The results of a backbone amide proton-deuterium exchange CP-MAS NMR experiment on mixed membranes of PLBI and PLBII co-reconstituted with SERCA1 (PLB/SERCA1/lipid ratio = 10:1:160). After suspension of the protein in D2O, exposed amide protons are exchanged for deuterons (A). The 13C,2H-REDOR experiment dephases 13C signals from labeled carbon sites (denoted by an asterisk) adjacent to amide groups that have undergone H/D exchange. A REDOR echo time, te, of 3.5 ms gives maximum dephasing for the 13C–2H distances shown. The control, full-echo 13C,2H-REDOR spectrum (te = 3.5 ms; {nu}R = 7000 Hz) shows a broad peak from the carbonyl at 175 ppm and two peaks from the {alpha}-carbons at 53 and 54.5 ppm (B). The dephased echo REDOR spectrum shows diminished intensities relative to the control of the carbonyl peak and C{alpha} peak at 53 ppm (C). The standard 13C CP-MAS spectrum of PLBII in DOPC membranes with SERCA1 confirms that the peak at 54.5 ppm is from the {alpha}-carbon of Leu44 (D). By difference, the peak at 53 ppm in the REDOR spectra is from the {alpha}-carbon of Ala24.

 

The results of the H/D exchange experiment are shown in Fig. 3, B–D. The control REDOR NMR spectrum showed superimposed contributions from PLB in the carbonyl region (170 ppm) and two partially overlapping peaks from the C{alpha} labels at 53 and 54.5 ppm (Fig. 3B). The 2H dephased REDOR spectrum of the co-reconstituted proteins showed a pronounced loss of signal intensity in the carbonyl region relative to the control spectrum (Fig. 3C) indicating that H/D exchange had occurred. In the C{alpha} region of the spectrum, the intensity of the 53 ppm peak diminished relative to the control, but the intensity of the 54.5 ppm peak changed little. A comparison of the control REDOR spectrum with the spectrum of pure PLBII in DOPC membranes (Fig. 3D) assigned the 54.5 ppm peak to the C{alpha} of Leu44 in the transmembrane domain and, by difference, the 53 ppm peak to Ala24 in the cytoplasmic domain.

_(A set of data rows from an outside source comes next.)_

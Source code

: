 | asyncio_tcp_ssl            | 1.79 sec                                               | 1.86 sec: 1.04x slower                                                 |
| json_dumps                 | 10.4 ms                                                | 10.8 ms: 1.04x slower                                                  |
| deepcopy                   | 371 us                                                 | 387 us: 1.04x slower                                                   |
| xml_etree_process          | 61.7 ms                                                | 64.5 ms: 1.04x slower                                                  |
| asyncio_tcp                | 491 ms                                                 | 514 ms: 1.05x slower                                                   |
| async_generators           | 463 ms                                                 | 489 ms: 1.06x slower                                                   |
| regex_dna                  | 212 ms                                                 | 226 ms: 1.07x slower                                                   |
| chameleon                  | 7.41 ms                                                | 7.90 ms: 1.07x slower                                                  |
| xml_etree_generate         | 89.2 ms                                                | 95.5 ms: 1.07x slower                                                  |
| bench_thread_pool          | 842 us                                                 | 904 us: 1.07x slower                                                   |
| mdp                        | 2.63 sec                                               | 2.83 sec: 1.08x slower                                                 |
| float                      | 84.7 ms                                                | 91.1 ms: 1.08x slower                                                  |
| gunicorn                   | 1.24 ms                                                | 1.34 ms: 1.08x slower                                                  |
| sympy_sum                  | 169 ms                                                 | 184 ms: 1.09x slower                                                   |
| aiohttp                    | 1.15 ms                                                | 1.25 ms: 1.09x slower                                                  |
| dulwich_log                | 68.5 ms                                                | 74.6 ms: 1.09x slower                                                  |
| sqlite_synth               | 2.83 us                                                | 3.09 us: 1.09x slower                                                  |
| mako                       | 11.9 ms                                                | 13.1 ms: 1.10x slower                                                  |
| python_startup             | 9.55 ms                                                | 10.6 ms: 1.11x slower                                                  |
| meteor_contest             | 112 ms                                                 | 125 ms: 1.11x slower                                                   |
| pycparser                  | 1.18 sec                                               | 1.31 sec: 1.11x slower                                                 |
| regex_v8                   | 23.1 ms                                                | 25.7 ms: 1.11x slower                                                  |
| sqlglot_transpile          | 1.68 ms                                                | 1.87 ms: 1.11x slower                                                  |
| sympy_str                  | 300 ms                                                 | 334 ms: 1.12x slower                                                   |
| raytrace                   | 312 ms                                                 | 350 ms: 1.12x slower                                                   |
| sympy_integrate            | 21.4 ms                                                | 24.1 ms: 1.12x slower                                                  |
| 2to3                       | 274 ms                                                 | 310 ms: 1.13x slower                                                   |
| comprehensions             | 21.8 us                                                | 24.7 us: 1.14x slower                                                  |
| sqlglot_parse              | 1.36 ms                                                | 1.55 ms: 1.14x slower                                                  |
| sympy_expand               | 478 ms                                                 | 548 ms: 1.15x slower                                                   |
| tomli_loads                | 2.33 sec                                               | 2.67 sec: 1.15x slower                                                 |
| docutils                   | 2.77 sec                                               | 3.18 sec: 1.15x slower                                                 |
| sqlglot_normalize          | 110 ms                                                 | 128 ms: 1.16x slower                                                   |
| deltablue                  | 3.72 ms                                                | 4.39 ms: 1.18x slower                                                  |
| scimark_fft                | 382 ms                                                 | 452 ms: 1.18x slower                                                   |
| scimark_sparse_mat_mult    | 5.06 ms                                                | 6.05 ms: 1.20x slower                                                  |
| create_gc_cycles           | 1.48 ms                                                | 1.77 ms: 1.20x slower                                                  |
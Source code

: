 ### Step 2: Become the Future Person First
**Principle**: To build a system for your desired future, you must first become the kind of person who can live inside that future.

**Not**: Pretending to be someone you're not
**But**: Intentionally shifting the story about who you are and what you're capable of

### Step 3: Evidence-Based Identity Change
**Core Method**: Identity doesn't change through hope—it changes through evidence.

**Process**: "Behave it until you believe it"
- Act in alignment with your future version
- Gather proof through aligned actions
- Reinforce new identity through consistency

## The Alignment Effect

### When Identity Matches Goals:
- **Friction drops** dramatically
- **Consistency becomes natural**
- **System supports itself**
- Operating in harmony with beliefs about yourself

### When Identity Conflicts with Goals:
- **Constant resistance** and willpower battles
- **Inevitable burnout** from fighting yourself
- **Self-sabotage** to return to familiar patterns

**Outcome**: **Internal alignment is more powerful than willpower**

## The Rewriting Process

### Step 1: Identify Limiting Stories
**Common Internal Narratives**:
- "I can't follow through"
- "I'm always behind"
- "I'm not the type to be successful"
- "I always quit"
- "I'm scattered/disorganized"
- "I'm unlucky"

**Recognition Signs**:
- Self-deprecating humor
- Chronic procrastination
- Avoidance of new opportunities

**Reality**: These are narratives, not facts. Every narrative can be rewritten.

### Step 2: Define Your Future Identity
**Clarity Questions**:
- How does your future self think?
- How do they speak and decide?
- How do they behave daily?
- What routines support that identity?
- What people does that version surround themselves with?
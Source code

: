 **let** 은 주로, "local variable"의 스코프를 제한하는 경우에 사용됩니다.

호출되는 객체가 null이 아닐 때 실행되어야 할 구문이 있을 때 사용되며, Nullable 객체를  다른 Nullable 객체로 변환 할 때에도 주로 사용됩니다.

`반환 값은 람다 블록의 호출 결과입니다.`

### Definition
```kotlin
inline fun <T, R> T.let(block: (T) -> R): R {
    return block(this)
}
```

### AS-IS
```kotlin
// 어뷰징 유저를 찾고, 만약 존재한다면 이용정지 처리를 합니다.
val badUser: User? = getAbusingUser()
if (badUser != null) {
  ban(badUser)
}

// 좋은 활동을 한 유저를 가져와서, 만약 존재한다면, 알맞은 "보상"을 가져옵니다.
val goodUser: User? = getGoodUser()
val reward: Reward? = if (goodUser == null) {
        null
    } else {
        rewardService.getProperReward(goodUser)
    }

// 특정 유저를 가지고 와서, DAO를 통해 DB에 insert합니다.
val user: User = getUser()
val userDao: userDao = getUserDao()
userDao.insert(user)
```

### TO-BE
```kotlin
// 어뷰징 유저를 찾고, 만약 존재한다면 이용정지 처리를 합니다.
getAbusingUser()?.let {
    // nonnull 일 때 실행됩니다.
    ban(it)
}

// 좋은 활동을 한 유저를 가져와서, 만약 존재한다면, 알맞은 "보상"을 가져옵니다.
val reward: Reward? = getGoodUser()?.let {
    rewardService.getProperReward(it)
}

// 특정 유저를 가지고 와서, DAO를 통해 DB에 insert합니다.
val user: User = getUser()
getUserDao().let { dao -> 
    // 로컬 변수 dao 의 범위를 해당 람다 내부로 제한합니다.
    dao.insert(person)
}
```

Hence, REDOR dephasing indicates that the extent of amide H/D exchange at Leu44 (and Leu42) is considerably lower than at Ala24 (and Pro21). This experiment therefore confirms that Leu44 is buried within the membrane and that Ala24 lies outside the membrane where it is exposed to the aqueous medium.

Structural Analysis of PLB—The goal of this work was to examine the structure of PLB in a membrane environment in which the protein participates in a functional association with Ca2+-ATPase. Functional studies (Fig. 2) confirmed that the inhibitory interaction between SERCA1 and PLB was reproduced in lipid membranes suitable for NMR analysis. CP-MAS NMR measurements of the co-reconstituted proteins would therefore reflect the structure of PLB when associated with SERCA1. Identical experiments on PLB in the absence of SERCA1 would help to elucidate any structural changes in PLB in the presence of Ca2+-ATPase, which have been detected in fluorescence quenching and anisotropy studies (25).

The high resolution 13C CP-MAS experiments REDOR and rotational resonance were used to probe the local structure of PLB by measuring distances between selectively 13C- and 15N-labeled sites (Fig. 1). In PLBI the labels were placed at structurally informative positions in the cytoplasmic domain close to the putative Pro21 hinge site where conformational changes have been observed following phosphorylation at Ser16/Thr17 (3). The sites were selected such that 13C–13C and 13C–15N distances are related to the backbone torsional angles that define secondary structure (Fig. 1 and Table I). PLBII contains a pair of labels in the transmembrane domain. The transmembrane domain is highly unlikely to deviate from an {alpha}-helical structure (41, 42), and therefore distance measurements in this region would provide a convenient reference against which to test the reliability of measurements of other, potentially more flexible, regions of the protein.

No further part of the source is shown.